Extracted material:

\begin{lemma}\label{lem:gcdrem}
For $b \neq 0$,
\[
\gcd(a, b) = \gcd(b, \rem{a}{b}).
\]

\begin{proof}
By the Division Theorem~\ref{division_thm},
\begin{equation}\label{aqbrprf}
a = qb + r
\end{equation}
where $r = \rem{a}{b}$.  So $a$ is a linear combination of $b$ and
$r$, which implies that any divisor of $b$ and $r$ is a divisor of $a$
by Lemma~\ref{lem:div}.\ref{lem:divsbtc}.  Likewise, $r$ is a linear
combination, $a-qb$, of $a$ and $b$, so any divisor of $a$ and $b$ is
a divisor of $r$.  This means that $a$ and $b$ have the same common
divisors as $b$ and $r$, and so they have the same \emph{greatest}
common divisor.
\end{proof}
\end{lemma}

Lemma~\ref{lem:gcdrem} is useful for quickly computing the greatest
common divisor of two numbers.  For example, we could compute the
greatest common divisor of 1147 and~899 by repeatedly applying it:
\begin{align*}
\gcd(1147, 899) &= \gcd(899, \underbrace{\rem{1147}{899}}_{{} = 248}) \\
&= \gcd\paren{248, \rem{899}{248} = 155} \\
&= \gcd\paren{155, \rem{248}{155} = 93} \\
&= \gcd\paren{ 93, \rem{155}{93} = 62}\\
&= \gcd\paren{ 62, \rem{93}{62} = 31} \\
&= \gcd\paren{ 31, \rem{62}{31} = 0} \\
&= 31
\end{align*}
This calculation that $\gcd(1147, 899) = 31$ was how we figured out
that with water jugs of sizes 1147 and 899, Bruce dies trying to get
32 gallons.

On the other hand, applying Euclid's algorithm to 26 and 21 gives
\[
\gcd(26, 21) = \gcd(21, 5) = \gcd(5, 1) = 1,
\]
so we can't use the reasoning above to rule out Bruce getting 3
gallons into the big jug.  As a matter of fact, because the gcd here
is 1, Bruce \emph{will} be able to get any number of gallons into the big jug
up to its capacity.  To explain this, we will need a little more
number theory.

Exercise requirements:
Write out the entries above once more, without altering anything.

Answer to this task:
\begin{lemma}\label{lem:gcdrem}
For $b \neq 0$,
\[
\gcd(a, b) = \gcd(b, \rem{a}{b}).
\]

\begin{proof}
By the Division Theorem~\ref{division_thm},
\begin{equation}\label{aqbrprf}
a = qb + r
\end{equation}
where $r = \rem{a}{b}$.  So $a$ is a linear combination of $b$ and
$r$, which implies that any divisor of $b$ and $r$ is a divisor of $a$
by Lemma~\ref{lem:div}.\ref{lem:divsbtc}.  Likewise, $r$ is a linear
combination, $a-qb$, of $a$ and $b$, so any divisor of $a$ and $b$ is
a divisor of $r$.  This means that $a$ and $b$ have the same common
divisors as $b$ and $r$, and so they have the same \emph{greatest}
common divisor.
\end{proof}
\end{lemma}

Lemma~\ref{lem:gcdrem} is useful for quickly computing the greatest
common divisor of two numbers.  For example, we could compute the
greatest common divisor of 1147 and~899 by repeatedly applying it:
\begin{align*}
\gcd(1147, 899) &= \gcd(899, \underbrace{\rem{1147}{899}}_{{} = 248}) \\
&= \gcd\paren{248, \rem{899}{248} = 155} \\
&= \gcd\paren{155, \rem{248}{155} = 93} \\
&= \gcd\paren{ 93, \rem{155}{93} = 62}\\
&= \gcd\paren{ 62, \rem{93}{62} = 31} \\
&= \gcd\paren{ 31, \rem{62}{31} = 0} \\
&= 31
\end{align*}
This calculation that $\gcd(1147, 899) = 31$ was how we figured out
that with water jugs of sizes 1147 and 899, Bruce dies trying to get
32 gallons.

On the other hand, applying Euclid's algorithm to 26 and 21 gives
\[
\gcd(26, 21) = \gcd(21, 5) = \gcd(5, 1) = 1,
\]
so we can't use the reasoning above to rule out Bruce getting 3
gallons into the big jug.  As a matter of fact, because the gcd here
is 1, Bruce \emph{will} be able to get any number of gallons into the big jug
up to its capacity.  To explain this, we will need a little more
number theory.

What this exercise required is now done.